• _Instructions to follow_: All lines in the records below that hold "referrerpolicy" are to be shown.

• _Plain-text document sources_:
========================

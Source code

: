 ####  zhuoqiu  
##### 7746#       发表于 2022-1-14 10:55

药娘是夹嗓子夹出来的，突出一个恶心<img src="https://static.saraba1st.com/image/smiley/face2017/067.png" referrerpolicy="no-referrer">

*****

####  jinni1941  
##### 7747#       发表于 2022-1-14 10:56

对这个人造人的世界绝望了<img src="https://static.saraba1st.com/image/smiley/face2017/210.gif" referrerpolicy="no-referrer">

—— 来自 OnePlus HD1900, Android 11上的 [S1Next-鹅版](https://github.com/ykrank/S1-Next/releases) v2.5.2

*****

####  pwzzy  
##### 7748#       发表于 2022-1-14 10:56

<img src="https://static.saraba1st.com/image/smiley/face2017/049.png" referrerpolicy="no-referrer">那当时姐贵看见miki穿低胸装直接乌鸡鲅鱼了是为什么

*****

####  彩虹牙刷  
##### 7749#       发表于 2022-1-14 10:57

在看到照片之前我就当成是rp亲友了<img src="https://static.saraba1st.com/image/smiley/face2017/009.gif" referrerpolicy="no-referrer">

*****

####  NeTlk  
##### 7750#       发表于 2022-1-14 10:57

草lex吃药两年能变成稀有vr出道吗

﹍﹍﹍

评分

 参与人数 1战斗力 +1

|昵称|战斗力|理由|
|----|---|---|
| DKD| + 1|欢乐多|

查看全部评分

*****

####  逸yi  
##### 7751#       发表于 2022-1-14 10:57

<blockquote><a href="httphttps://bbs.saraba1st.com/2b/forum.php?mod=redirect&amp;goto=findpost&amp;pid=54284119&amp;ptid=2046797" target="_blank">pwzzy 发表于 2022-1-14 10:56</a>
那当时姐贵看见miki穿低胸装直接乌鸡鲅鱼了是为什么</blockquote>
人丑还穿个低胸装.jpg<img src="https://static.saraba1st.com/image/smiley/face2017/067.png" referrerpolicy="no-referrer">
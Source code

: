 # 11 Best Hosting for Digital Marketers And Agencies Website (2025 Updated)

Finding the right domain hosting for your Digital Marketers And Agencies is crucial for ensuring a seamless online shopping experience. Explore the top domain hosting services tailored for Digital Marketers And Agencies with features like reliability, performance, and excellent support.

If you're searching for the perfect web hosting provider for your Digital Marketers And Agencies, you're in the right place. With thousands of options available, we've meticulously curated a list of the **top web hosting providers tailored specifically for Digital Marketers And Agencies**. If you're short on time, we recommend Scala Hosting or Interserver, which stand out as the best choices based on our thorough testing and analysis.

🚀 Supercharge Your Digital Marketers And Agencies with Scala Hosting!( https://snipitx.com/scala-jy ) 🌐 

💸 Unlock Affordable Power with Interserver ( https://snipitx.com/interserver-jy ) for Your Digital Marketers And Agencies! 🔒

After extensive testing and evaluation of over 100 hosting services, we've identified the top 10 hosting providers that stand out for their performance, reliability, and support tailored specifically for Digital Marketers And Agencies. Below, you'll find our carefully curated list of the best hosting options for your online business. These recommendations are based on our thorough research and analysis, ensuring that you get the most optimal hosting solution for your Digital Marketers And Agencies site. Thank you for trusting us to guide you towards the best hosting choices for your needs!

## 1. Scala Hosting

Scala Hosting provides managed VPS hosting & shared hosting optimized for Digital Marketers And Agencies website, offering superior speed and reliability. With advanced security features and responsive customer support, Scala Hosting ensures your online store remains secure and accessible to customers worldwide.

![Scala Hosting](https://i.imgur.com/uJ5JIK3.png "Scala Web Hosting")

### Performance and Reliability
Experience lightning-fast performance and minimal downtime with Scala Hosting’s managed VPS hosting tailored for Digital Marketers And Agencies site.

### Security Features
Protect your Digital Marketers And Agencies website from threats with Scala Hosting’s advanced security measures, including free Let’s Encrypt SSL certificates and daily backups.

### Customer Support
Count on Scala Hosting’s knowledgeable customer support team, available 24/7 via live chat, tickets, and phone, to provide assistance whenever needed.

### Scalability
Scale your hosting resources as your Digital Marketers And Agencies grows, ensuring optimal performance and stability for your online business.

========================

• _Reply to the task_:
药娘是夹嗓子夹出来的，突出一个恶心<img src="https://static.saraba1st.com/image/smiley/face2017/067.png" referrerpolicy="no-referrer">
对这个人造人的世界绝望了<img src="https://static.saraba1st.com/image/smiley/face2017/210.gif" referrerpolicy="no-referrer">
<img src="https://static.saraba1st.com/image/smiley/face2017/049.png" referrerpolicy="no-referrer">那当时姐贵看见miki穿低胸装直接乌鸡鲅鱼了是为什么
在看到照片之前我就当成是rp亲友了<img src="https://static.saraba1st.com/image/smiley/face2017/009.gif" referrerpolicy="no-referrer">
人丑还穿个低胸装.jpg<img src="https://static.saraba1st.com/image/smiley/face2017/067.png" referrerpolicy="no-referrer">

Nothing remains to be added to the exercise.